El rostro de Aria se tiñó de asombro. —¿Comes lindos conejos? ¿De verdad? Ibelia se tocó la frente, sintiendo la gravedad de la situación. —¡No! ¡Escuchaste mal! ¡Lo haré crecer, sí lo cuidaré! —exclamó Lu, agitando las manos. —¿De verdad? —¡Sí! —¡Entonces, tráeme un conejo! —¡Bien! Mientras los dos niños conversaban, Ibelia se sentó para leer un libro que guardó para pasar el rato. ¿Cuánto tiempo pasó leyendo? —¿Puedo pasar un rato con ustedes? La Marquesa Evans entró a la carpa con Anthony. Ibelia, que estuvo aburrida, la saludó alegremente. —Bienvenida. —¡Vaya, es Anthony! —Hola, Lu. ¿Cómo estás? Lu y Anthony se saludaron con un abrazo. En ese momento, Aria, que estuvo observando atentamente, tosió con fuerza y preguntó lastimeramente. —Lu, ¿quién es? —Ah, sí. Aria, este es mi amigo Anthony de quien te hablé antes. Anthony, esta es mi primera amiga, Aria. La palabra "primera" estaba extrañamente enfatizada. Anthony se acercó a Aria y extendió la mano. —Hola, mi nombre es Anthony Evans. Aria tomó la mano de Anthony. —Soy Aria Dunoa. —Seamos amigos de ahora en adelante. —Sí, lo que sea —respondió Aria con calma. Ibelia vio que las orejas de Anthony se ponían un poco rojas. 2 «¿Qué puedo hacer con esto?» Al parecer, el pequeño caballero Anthony se había enamorado de Aria a primera vista. «Bueno, Aria es la protagonista en la novela porque es muy bonita y tiene una personalidad encantadora.» 2 Tal vez Lu tendría que esforzarse más de lo que pensaba para ganarse el corazón de Aria en el futuro. Aria, que estaba enferma en la novela original, comenzó a socializar relativamente tarde. Sin embargo, cuando Ibelia encontró a Erin, la vida social de Aria se aceleró.
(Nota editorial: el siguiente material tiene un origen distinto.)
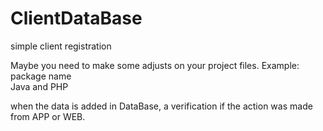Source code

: # ClientDataBase
simple client registration

Maybe you need to make some adjusts on your project files. 
Example: package name
\
Java and PHP

when the data is added in DataBase, a verification if the action was made from APP or WEB.
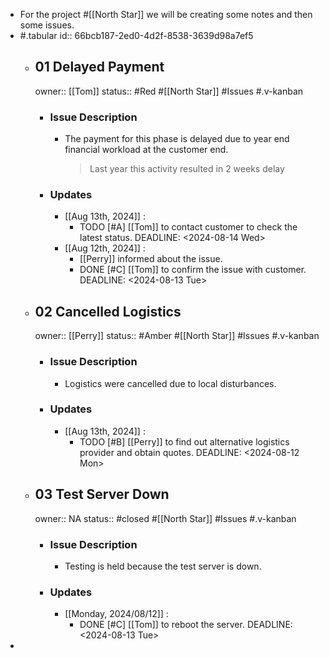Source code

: - For the project #[[North Star]] we will be creating some notes and then some issues.
- #.tabular
  id:: 66bcb187-2ed0-4d2f-8538-3639d98a7ef5
	- ## 01 Delayed Payment
	  owner:: [[Tom]] 
	  status:: #Red 
	  #[[North Star]] #Issues #.v-kanban
		- ### **Issue Description**
			- The payment for this phase is delayed due to year end financial workload at the customer end.
			  >Last year this activity resulted in 2 weeks delay
		- ### **Updates**
			- [[Aug 13th, 2024]] :
				- TODO [#A] [[Tom]] to contact customer to check the latest status. 
				  DEADLINE: <2024-08-14 Wed>
			- [[Aug 12th, 2024]] :
				- [[Perry]] informed about the issue.
				- DONE [#C] [[Tom]] to confirm the issue with customer. 
				  DEADLINE: <2024-08-13 Tue>
	- ## 02 Cancelled Logistics
	  owner:: [[Perry]] 
	  status:: #Amber
	  #[[North Star]] #Issues #.v-kanban
		- ### **Issue Description**
			- Logistics were cancelled due to local disturbances.
		- ### **Updates**
			- [[Aug 13th, 2024]] :
				- TODO [#B] [[Perry]] to find out alternative logistics provider and obtain quotes. 
				  DEADLINE: <2024-08-12 Mon>
	- ## 03 Test Server Down
	  owner:: NA
	  status:: #closed
	  #[[North Star]] #Issues #.v-kanban
		- ### **Issue Description**
			- Testing is held because the test server is down.
		- ### **Updates**
			- [[Monday, 2024/08/12]] :
				- DONE [#C] [[Tom]] to reboot the server. 
				  DEADLINE: <2024-08-13 Tue>
-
Aria experimentaría más y conocería a más hombres que en la novela original. Esto significaba que Lu tendría más rivales, así que solo se podía esperar que Lu ganara primero el corazón de Aria. Los tres niños continuaron su conversación como niños, y los adultos como adultos. Después de eso, la carpa se llenó aún más cuando varias esposas que había asistido a la hora del té llegaron de visita con sus hijos. En medio de la conversación, la Condesa Ritters hizo una sugerencia repentina. 3 —¿Por qué no salimos a dar un paseo en lugar de quedarnos aquí? —¿Un paseo? —Sí. Mientras los hombres cazan, las mujeres pueden pasear a caballo. Sería aburrido solo esperar. Otra esposa se unió. —Así es. Los senderos están bien mantenidos, por lo que debería estar bien.